Before anything else, I must state an important conclusion I realized through this book. When we speak of good, we must understand God equals the supreme good; all things God has done and creates is good and perfect serving a definite purpose, and if we are to rate any action in relation to good or lack there of good (evil), we must have a definite value of the perfect good, which is God. I can therefore conclude that sin, an offense against God, is evil because it is against God’s perfect will. I also can conclude that this action of sin is evil, defined as a complete lack of good (the Supreme good being God), so evil must also be the lack of God. Therefore any sin, no matter how small, infinitely offends Our Good God.

Though, evil and good are opposite, all things were both created perfect until they where stained with original sin due to the sin of Adam. Both those that are good and those that are evil, though, still serve a purpose and live together as in the parable of wheat and weeds; “God is mercy” as St. Faustina said, so there never exists a loss of hope to be forgiven for our sins, which Christ bore on the Cross.

Other fundamental concepts I studied included St. Augustine’s view of original sin: “self-love to the point of contempt for God”, which is fought through “love for God to the point of contempt of sin” (6, 7). The Holy Spirit is a powerful armor against hell, which shows us evil and how to fight it; through the outpouring of grace, we are able to live in life through the Holy Spirit’s involvement. As is written on page 7, if we turn away the Spirit of God, we can not be forgiven for this offense because it is showing that we don’t want pardon of our offenses (Matthew 12:31). The Father of lies, satan, was also created good but became evil through pride, and in the Garden of Eden, he set us forth to suffer like him and be cast away. Yet, he failed in his attempt as God has redeemed us; satan views himself to be equal to God, which is the definition of pride. Only through denial of self can we seek God that is why I believe pride to be the greatest of all sins because it prevents our redemption.
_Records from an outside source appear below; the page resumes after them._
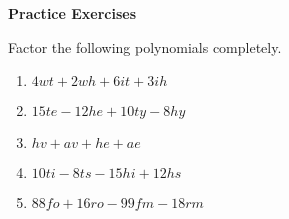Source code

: \textbf{Practice Exercises}

\vspce

Factor the following polynomials completely. 

\begin{enumerate}
\item \hspce $4wt + 2wh + 6it + 3ih$
\item \hspce $15te - 12he + 10ty -8hy$
\item \hspce $hv + av + he + ae$
\item \hspce $10ti - 8ts - 15hi + 12hs$
\item \hspce $88fo + 16ro - 99fm - 18rm$
\end{enumerate}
On page 8, Pope John Paul ll brings up the philosophical thought of Descrates, which is “I think, therefore I am”. This shows resemblance to how some view science, where it must prove God. But, science is merely the study of God’s creation not the study of God. As the next several pages show, if man uses this thought, he then views himself to be a deity (Genesis 3:5), but then who can decide what is right and wrong? In truth, only God’s opinion is absolute, so if people view themselves equal to God or if they view God as less than the perfect, supreme Creator then we have the rising of evil empires and ideas which include also include abortion.

To finish part one, on page 15, Pope John Paul ll talked about the evil being necessary for mankind. As I thought about this I concluded, without the cross there would be no hope of eternal salvation. Everything God creates is good; “I created both good and destruction. I am the Lord”. If God can take the greatest evil in human history – the condemnation of God to death and turn it into the greatest joy, then that is a miracle beyond words. The Cross continues to live on today as it is through the Cross that eternal life is reached, and we must all live the life Christ calls us to by loving everyone even our enemies so that we fight evil through good (Romans 12:21).

Furthermore, Pope John Paul ll stated that Redemption is the divine limit imposed on evil because it is through evil that the Cross shines. We are only saved through grace, the grace on the Cross, so through evil there is always a Cross. This brings to mind the fact Redemption is a task that must be worked on as we must pick up our daily crosses. All saints have had to bear his or her cross through life, but evil is powerless over the Resurrection.

Pope John Paul ll continued by saying there are 3 stages to follow Christ:

1. Observance of the Commandments
2. Development of virtues
3. Experience a love for God with growing intensity.

These are called the purgative way, the illuminative way, and the unitive way.